## Requirement
Gather every line in the records below that contains the word "method".

=====

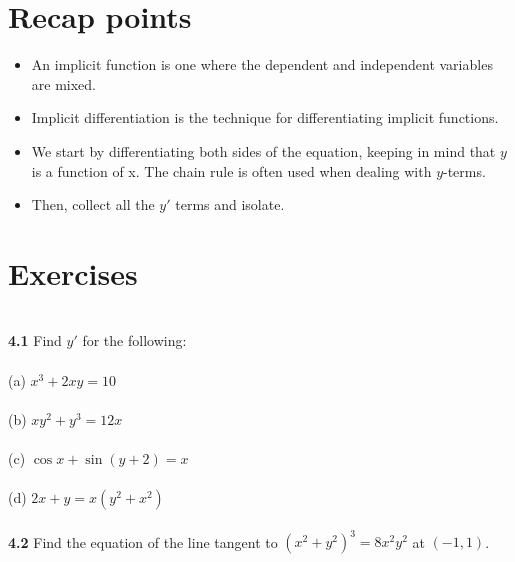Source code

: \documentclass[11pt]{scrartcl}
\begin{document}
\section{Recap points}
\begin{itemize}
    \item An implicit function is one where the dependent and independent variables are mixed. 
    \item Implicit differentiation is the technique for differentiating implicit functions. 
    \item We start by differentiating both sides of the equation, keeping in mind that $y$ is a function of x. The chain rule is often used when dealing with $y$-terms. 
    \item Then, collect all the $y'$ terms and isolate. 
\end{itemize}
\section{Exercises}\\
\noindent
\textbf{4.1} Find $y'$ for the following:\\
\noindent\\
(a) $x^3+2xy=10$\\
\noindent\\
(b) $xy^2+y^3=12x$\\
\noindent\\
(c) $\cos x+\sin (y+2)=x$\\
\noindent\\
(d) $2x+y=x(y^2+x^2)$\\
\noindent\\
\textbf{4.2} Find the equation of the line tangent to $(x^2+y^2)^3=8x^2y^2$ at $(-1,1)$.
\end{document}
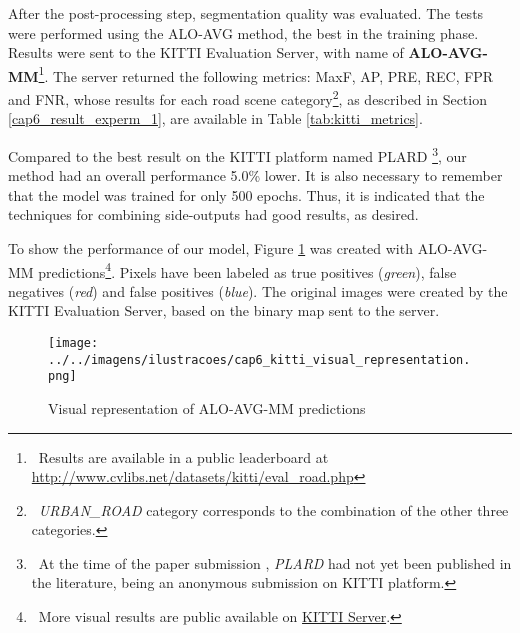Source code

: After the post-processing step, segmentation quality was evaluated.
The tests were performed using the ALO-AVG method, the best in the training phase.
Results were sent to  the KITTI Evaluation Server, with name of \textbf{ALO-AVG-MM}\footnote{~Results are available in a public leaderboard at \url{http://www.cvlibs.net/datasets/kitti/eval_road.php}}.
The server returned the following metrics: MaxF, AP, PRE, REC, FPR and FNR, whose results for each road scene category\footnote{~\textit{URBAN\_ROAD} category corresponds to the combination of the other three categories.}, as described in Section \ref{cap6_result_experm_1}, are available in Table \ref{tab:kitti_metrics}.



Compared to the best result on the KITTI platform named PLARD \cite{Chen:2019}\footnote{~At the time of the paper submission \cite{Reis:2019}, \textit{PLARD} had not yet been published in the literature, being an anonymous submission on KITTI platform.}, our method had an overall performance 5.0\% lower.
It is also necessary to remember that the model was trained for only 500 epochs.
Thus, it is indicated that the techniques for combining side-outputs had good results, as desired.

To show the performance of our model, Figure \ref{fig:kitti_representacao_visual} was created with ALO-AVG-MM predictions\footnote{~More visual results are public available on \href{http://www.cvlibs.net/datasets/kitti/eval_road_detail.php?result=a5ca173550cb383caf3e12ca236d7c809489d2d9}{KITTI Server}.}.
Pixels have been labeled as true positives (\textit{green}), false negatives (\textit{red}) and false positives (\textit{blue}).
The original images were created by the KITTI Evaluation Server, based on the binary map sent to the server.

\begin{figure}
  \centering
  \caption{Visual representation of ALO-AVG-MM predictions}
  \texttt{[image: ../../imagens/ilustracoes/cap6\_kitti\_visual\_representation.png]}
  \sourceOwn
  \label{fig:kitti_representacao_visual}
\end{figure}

=====

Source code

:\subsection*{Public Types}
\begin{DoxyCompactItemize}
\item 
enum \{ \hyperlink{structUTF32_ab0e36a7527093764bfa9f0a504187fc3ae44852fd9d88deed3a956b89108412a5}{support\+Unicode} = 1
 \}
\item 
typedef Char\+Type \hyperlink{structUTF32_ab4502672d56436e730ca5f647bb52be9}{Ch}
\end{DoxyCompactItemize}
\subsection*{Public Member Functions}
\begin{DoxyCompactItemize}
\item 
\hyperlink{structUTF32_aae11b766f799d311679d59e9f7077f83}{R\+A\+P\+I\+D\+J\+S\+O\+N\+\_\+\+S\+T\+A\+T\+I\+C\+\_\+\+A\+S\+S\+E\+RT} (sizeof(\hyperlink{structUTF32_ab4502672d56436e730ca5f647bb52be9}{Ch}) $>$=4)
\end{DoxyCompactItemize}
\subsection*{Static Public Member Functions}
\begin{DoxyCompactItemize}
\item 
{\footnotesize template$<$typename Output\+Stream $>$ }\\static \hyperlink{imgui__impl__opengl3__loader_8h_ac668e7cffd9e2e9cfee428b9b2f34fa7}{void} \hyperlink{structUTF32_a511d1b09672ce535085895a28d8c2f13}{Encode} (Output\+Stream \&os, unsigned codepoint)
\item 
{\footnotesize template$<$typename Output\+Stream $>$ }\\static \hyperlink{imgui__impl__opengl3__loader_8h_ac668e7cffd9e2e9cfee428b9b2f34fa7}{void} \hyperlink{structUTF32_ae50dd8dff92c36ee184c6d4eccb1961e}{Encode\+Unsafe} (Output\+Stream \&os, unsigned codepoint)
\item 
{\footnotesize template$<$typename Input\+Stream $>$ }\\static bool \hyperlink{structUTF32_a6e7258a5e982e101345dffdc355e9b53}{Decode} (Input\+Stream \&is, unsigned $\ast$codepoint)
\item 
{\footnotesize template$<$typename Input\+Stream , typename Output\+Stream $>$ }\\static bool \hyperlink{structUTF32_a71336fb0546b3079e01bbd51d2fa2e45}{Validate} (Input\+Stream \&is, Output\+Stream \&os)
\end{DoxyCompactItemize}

=====

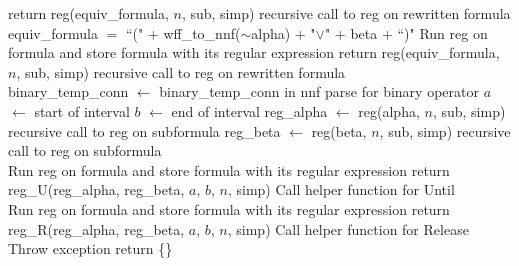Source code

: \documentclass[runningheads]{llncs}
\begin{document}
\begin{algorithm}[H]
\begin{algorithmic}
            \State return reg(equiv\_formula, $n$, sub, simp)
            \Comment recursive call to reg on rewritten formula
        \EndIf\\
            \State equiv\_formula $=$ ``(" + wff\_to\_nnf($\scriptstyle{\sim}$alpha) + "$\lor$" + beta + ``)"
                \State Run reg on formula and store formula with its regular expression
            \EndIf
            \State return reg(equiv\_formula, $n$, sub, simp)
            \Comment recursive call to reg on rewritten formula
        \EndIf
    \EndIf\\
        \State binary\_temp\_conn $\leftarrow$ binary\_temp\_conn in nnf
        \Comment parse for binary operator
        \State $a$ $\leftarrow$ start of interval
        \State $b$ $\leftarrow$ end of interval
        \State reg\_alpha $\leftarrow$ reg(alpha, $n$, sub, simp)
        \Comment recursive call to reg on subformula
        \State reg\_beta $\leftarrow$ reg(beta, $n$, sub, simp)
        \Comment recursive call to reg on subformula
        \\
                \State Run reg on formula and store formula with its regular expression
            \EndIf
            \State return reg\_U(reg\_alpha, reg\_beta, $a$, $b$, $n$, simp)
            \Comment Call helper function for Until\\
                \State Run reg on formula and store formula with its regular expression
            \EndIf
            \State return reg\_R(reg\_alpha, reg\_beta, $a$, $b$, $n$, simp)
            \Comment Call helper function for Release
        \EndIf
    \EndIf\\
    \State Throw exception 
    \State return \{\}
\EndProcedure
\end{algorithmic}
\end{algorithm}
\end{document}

=====

## Expected output
The tests were performed using the ALO-AVG method, the best in the training phase.
Compared to the best result on the KITTI platform named PLARD \cite{Chen:2019}\footnote{~At the time of the paper submission \cite{Reis:2019}, \textit{PLARD} had not yet been published in the literature, being an anonymous submission on KITTI platform.}, our method had an overall performance 5.0\% lower.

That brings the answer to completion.